Dans un jardin qu’on dirait éternel

Tatsushi Ōmori | Japon – 2020 – 1h40 | A voir sur UniversCiné ou Canal VOD

L’art de la cérémonie du thé comme leçon de vie, c’est ainsi qu’on peut résumer le premier film du réalisateur Tatsushi Ōmori sorti en France (son quatrième en réalité). Ne serait-il que ça, ce serait déjà beaucoup, tant il y a de profondeur dans ce qui s’apparente plus à une forme de méditation qu’à une dégustation dans un salon de thé occidental…  Mais le film est aussi une réflexion sensorielle sur le temps qui passe et le sort des femmes japonaises. Au début des années 1990, deux cousines désœuvrées – l’une sage, l’autre plus délurée – débutent leur initiation aux gestes ancestraux de la préparation du thé auprès de Mme Takeda, maitre en cérémonie du thé, interprétée par la grande Kirin Kiki, dont c’est le dernier rôle.

Initiation est le terme qui convient. L’apprentissage dure des années, et n’est jamais vraiment achevé.Le film suit les saisons et les années qui se succèdent dans la maison de l’exigeante professeure, avec une délicatesse infinie. Tout est suggérée par les éclairages, la photographie, superbe, et la capture de sons feutrés, presque des odeurs. Et puis il y a les séquences de la « vraie » vie, ou plutôt de la banalité du quotidien. On suit le parcours des deux cousines, leurs joies et leurs peines. On découvre aussi avec elles comment l’art de la cérémonie de thé fait évoluer leurs personnalités… On reprochera peut-être au film quelques scènes superflues, et surtout une musique un peu mièvre. La grâce l’emporte de très loin.

 

 

Le Juge et l’assassin

Bertrand Tavernier | France – 1976 – 1h50 | A voir sur Netflix, Arte Boutique, UniversCiné ou Canal VOD

Décédé le 25 mars, Bertrand Tavernier laisse les cinéphiles, les Lyonnais et sans doute aussi les Caladois, qui ont pu le rencontrer plusieurs fois au cinéma Les 400 Coups, orphelins. Sa haute silhouette singulière, sa voix inimitable et sa verve pour défendre ses idées et raconter le cinéma vont forcément manquer. Le Juge et l’assassin est l’un de ses plus grands films.
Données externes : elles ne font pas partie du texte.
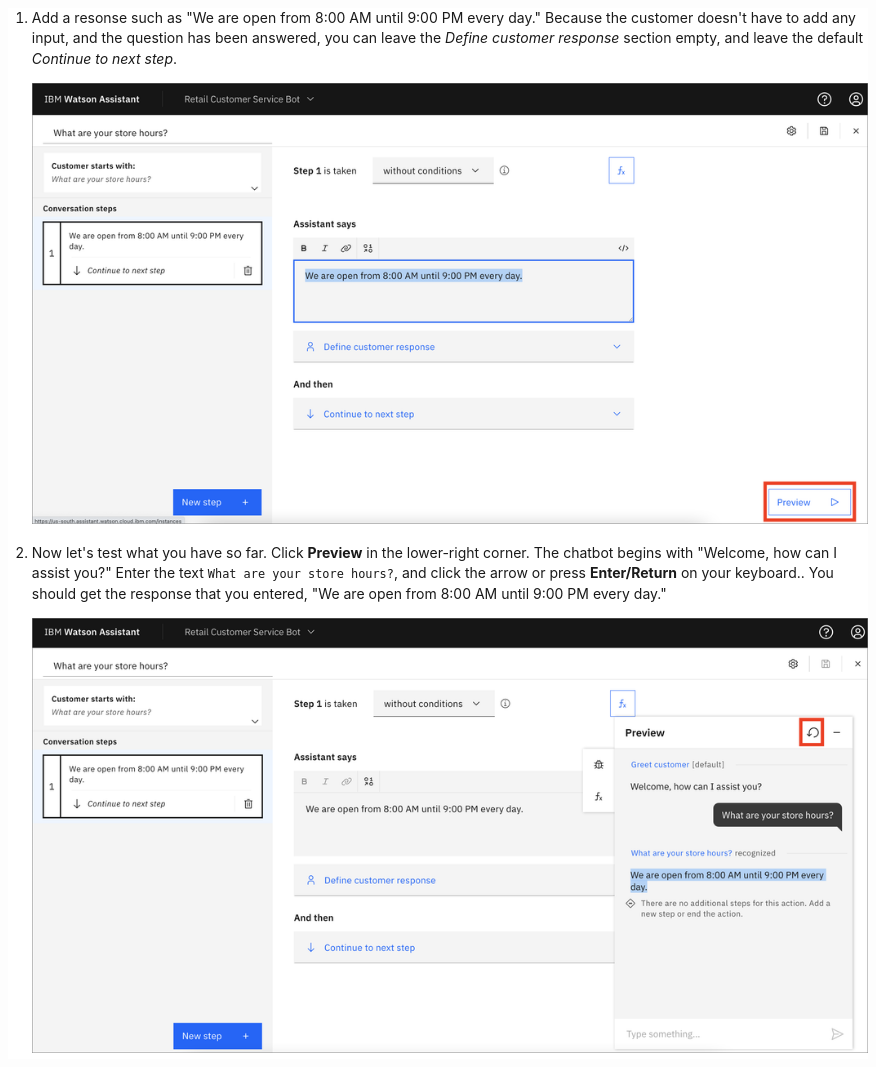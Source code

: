1. Add a resonse such as "We are open from 8:00 AM until 9:00 PM every day." Because the customer doesn't have to add any input, and the question has been answered, you can leave the *Define customer response* section empty, and leave the default *Continue to next step*. 

    ![Assitant says store hours](images/asst-says-store-hours.png)

1. Now let's test what you have so far. Click **Preview** in the lower-right corner. The chatbot begins with "Welcome, how can I assist you?" Enter the text `What are your store hours?`, and click the arrow or press **Enter/Return** on your keyboard.. You should get the response that you entered, "We are open from 8:00 AM until 9:00 PM every day."

    ![First test for store hours](images/first-test-store-hours.png)
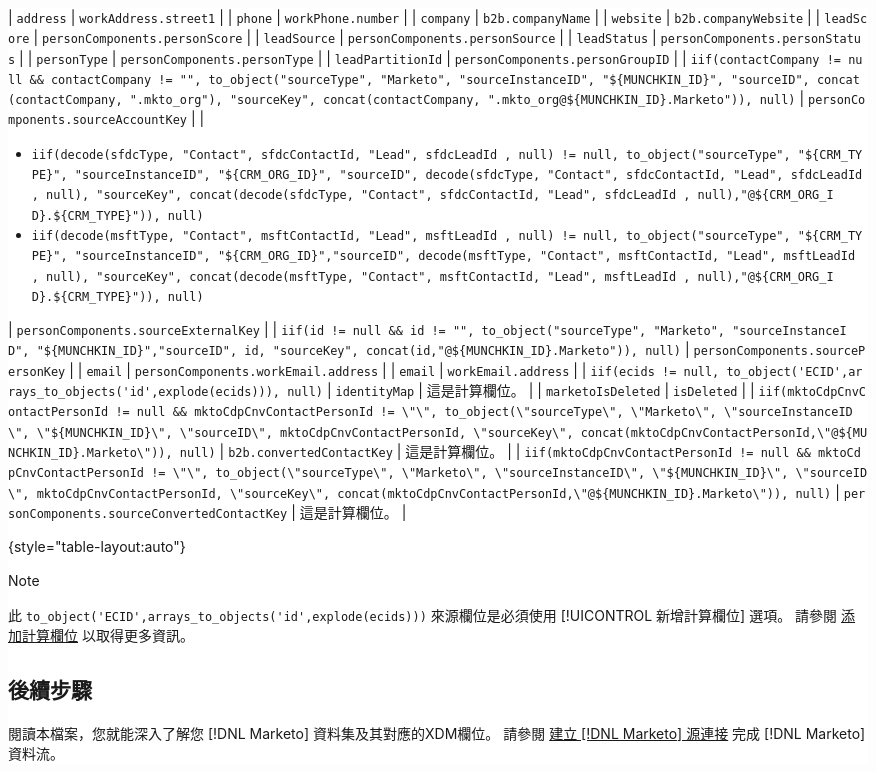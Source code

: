 | `address` | `workAddress.street1` |
| `phone` | `workPhone.number` |
| `company` | `b2b.companyName` |
| `website` | `b2b.companyWebsite` |
| `leadScore` | `personComponents.personScore` |
| `leadSource` | `personComponents.personSource` |
| `leadStatus` | `personComponents.personStatus` |
| `personType` | `personComponents.personType` |
| `leadPartitionId` | `personComponents.personGroupID` |
| `iif(contactCompany != null && contactCompany != "", to_object("sourceType", "Marketo", "sourceInstanceID", "${MUNCHKIN_ID}", "sourceID", concat(contactCompany, ".mkto_org"), "sourceKey", concat(contactCompany, ".mkto_org@${MUNCHKIN_ID}.Marketo")), null)` | `personComponents.sourceAccountKey` |
| <ul><li>`iif(decode(sfdcType, "Contact", sfdcContactId, "Lead", sfdcLeadId , null) != null, to_object("sourceType", "${CRM_TYPE}", "sourceInstanceID", "${CRM_ORG_ID}", "sourceID", decode(sfdcType, "Contact", sfdcContactId, "Lead", sfdcLeadId , null), "sourceKey", concat(decode(sfdcType, "Contact", sfdcContactId, "Lead", sfdcLeadId , null),"@${CRM_ORG_ID}.${CRM_TYPE}")), null)`</li><li>`iif(decode(msftType, "Contact", msftContactId, "Lead", msftLeadId , null) != null, to_object("sourceType", "${CRM_TYPE}", "sourceInstanceID", "${CRM_ORG_ID}","sourceID", decode(msftType, "Contact", msftContactId, "Lead", msftLeadId , null), "sourceKey", concat(decode(msftType, "Contact", msftContactId, "Lead", msftLeadId , null),"@${CRM_ORG_ID}.${CRM_TYPE}")), null)`</li></ul> | `personComponents.sourceExternalKey` |
| `iif(id != null && id != "", to_object("sourceType", "Marketo", "sourceInstanceID", "${MUNCHKIN_ID}","sourceID", id, "sourceKey", concat(id,"@${MUNCHKIN_ID}.Marketo")), null)` | `personComponents.sourcePersonKey` |
| `email` | `personComponents.workEmail.address` |
| `email` | `workEmail.address` |
| `iif(ecids != null, to_object('ECID',arrays_to_objects('id',explode(ecids))), null)` | `identityMap` | 這是計算欄位。 |
| `marketoIsDeleted` | `isDeleted` |
| `iif(mktoCdpCnvContactPersonId != null && mktoCdpCnvContactPersonId != \"\", to_object(\"sourceType\", \"Marketo\", \"sourceInstanceID\", \"${MUNCHKIN_ID}\", \"sourceID\", mktoCdpCnvContactPersonId, \"sourceKey\", concat(mktoCdpCnvContactPersonId,\"@${MUNCHKIN_ID}.Marketo\")), null)` | `b2b.convertedContactKey` | 這是計算欄位。 |
| `iif(mktoCdpCnvContactPersonId != null && mktoCdpCnvContactPersonId != \"\", to_object(\"sourceType\", \"Marketo\", \"sourceInstanceID\", \"${MUNCHKIN_ID}\", \"sourceID\", mktoCdpCnvContactPersonId, \"sourceKey\", concat(mktoCdpCnvContactPersonId,\"@${MUNCHKIN_ID}.Marketo\")), null)` | `personComponents.sourceConvertedContactKey` | 這是計算欄位。 |

{style="table-layout:auto"}

>[!NOTE]
>
>此 `to_object('ECID',arrays_to_objects('id',explode(ecids)))` 來源欄位是必須使用 [!UICONTROL 新增計算欄位] 選項。 請參閱 [添加計算欄位](../../../../data-prep/ui/mapping.md#calculated-fields) 以取得更多資訊。

## 後續步驟

閱讀本檔案，您就能深入了解您 [!DNL Marketo] 資料集及其對應的XDM欄位。 請參閱 [建立 [!DNL Marketo] 源連接](../../../tutorials/ui/create/adobe-applications/marketo.md) 完成 [!DNL Marketo] 資料流。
1893, Sud-Est de la France. Joseph Bouvier, officier réformé par l’armée, tente de tuer sa fiancée, Louise, puis de se suicider. Quelques mois plus tard, sorti de l’asile, il vagabonde sur les routes escarpées de l’Ardèche, assassinant et violant une vingtaine de femmes et adolescents. Un ambitieux juge de province, Emile Rousseau, va le traquer, puis tenter de gagner sa confiance pour obtenir sa condamnation.

Inspiré d’un fait divers qui défraye la chronique dans une France dans le contexte du début de l’affaire Dreyfus, le quatrième long-métrage de Tavernier entre dans la catégorie « film historique », mais il s’agit tout autant d’un drame psychologique, d’un brulot politique et même d’un western, avec sa chasse à l’homme dans les grands espaces ardéchois que le réalisateur filme en format large, à la manière des cinéastes américains qu’il aime tant. C’est aussi une confrontation entre deux géants : Philippe Noiret, le juge, et l’étonnant Michel Galabru, l’assassin, à qui l’on a jamais plus donné un rôle aussi puissant et passionnant.